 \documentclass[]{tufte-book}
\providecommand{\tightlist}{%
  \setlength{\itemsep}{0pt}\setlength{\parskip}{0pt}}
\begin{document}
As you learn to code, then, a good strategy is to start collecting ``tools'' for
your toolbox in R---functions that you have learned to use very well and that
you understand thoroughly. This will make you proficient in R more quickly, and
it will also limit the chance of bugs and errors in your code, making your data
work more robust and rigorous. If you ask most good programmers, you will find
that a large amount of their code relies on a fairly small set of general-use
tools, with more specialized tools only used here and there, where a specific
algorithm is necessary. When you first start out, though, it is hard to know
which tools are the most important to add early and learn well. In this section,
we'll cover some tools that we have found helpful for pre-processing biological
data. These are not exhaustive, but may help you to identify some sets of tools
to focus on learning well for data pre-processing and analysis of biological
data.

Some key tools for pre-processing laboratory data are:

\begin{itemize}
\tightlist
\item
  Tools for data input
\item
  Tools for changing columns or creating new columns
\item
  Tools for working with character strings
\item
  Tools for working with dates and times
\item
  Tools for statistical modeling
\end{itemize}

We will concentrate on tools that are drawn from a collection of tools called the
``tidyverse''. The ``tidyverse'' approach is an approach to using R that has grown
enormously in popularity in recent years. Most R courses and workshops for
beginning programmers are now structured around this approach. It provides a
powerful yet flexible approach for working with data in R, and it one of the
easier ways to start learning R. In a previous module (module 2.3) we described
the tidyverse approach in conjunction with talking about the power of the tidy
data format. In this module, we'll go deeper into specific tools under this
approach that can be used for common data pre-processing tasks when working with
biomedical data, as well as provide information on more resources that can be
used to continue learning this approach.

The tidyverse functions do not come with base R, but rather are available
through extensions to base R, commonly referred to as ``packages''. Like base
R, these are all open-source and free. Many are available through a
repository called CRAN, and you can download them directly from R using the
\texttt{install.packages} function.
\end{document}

▶ _YOUR GOAL_
Pull every line that holds the string "tightlist" out of the records.

▶ _EXPECTED OUTPUT_
\providecommand{\tightlist}{%
\tightlist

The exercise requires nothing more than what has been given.